As one of fashion’s strongest players headed into the COVID-19 crisis, PVH is still on relatively solid ground, but the same can’t be said for many other players. And pain felt elsewhere can ripple through the system — witness J.C. Penney — and is seen in the impact of bankruptcies at Neiman Marcus Group, J. Crew Group, Stage Stores, Centric Brands and more.
“The bankruptcy situation I don’t think is over,” Chirico said. “I don’t think it’s over and I think it’s just starting in wholesale, brands that sell multichannel. There’s going to be pressure, not everyone has our balance sheet.
“Depending on how the recovery goes and depending on individual companies’ situations, on their financial flexibility, I think there will be pressure on a lot of companies,” he said. “We’re going to see more store closures and we’re going to see more bankruptcies in the retail channel and the retail/wholesale pipeline. We’re watching some of our key customers — Stage Stores and J.C. Penney have already filed — we’re watching others very closely and trying to really manage against that. We were really happy to see some of our big partners like Macy’s and Kohl’s go out and raise a significant amount of [financial] flexibility,” which will help see them through the COVID-19 storm.

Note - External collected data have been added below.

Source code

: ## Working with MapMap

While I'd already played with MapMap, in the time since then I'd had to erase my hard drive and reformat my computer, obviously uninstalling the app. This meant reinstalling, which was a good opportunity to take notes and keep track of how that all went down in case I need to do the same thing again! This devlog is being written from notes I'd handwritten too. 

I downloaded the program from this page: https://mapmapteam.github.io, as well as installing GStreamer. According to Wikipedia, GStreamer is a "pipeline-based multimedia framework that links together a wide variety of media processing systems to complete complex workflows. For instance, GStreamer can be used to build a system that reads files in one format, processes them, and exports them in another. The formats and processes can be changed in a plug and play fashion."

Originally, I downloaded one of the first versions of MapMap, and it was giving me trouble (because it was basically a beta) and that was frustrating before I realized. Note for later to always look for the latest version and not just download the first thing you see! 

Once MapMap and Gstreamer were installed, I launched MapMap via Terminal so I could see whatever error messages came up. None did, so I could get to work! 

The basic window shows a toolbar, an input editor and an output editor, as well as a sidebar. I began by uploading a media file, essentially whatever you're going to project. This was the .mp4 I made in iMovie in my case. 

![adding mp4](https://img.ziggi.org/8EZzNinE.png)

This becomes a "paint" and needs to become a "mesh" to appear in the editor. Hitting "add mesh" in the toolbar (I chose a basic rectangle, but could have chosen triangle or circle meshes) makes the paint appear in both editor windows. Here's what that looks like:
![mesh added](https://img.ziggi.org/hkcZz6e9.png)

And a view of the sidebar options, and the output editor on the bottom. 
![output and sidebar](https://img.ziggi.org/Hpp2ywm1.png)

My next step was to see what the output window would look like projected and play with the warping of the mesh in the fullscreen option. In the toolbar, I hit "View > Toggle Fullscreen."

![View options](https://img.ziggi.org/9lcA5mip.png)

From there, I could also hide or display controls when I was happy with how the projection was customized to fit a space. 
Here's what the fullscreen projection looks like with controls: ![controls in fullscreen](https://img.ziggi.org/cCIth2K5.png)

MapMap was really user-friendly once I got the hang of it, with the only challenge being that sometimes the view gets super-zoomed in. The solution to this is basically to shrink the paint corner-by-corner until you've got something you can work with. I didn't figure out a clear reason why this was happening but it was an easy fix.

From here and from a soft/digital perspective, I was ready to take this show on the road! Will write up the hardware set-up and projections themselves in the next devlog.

Chirico still sees the industry heading into a period with more store closures and a kind of rapid-fire consolidation, with some companies forced to come together out of distress.
There could also be new chances for PVH to round out its portfolio.
“If you have a strong balance sheet like we have, if you have experience doing transactions like we have, looking out six or nine months, I think possible opportunities are going to present themselves at reasonable valuations given the pressure that everybody’s stock prices have been under,” the ceo said.
It’s a pressure PVH has felt itself, although not as severely as others.
Investors pushed shares of the company down 6.1 percent to $49.50 in after-hours trading Thursday, following an 11.6 percent drop during trading hours in what was a dramatic sell-off in the market.
PVH’s first-quarter reading came in the midst of a stock market rout, sparked by renewed worries over a second wave of COVID-19 infections given recent spikes in some states and the economy, which saw 1.5 million people file first-time claims for unemployment support last week.
The Dow Jones Industrial Average sank 6.9 percent, or 1,861.82 points to 25,128.17.
Among the fashion and related companies posting even steeper declines than the market were Ascena Retail Group Inc., off 15.8 percent to $1.71; Oxford Industries Inc., 15.7 percent to $43.60; Guess Inc., 15.4 percent to $8.64; Macy’s Inc., 14.9 percent to $6.76; Capri Holdings, 14.5 percent to $16.65; Chico’s FAS Inc., 13.8 percent to $1.31; Simon Property Group, 13.4 percent to $71.92; Nordstrom Inc., 12.2 percent to $17.15, and G-III Apparel Group, 12.1 percent to $14.30.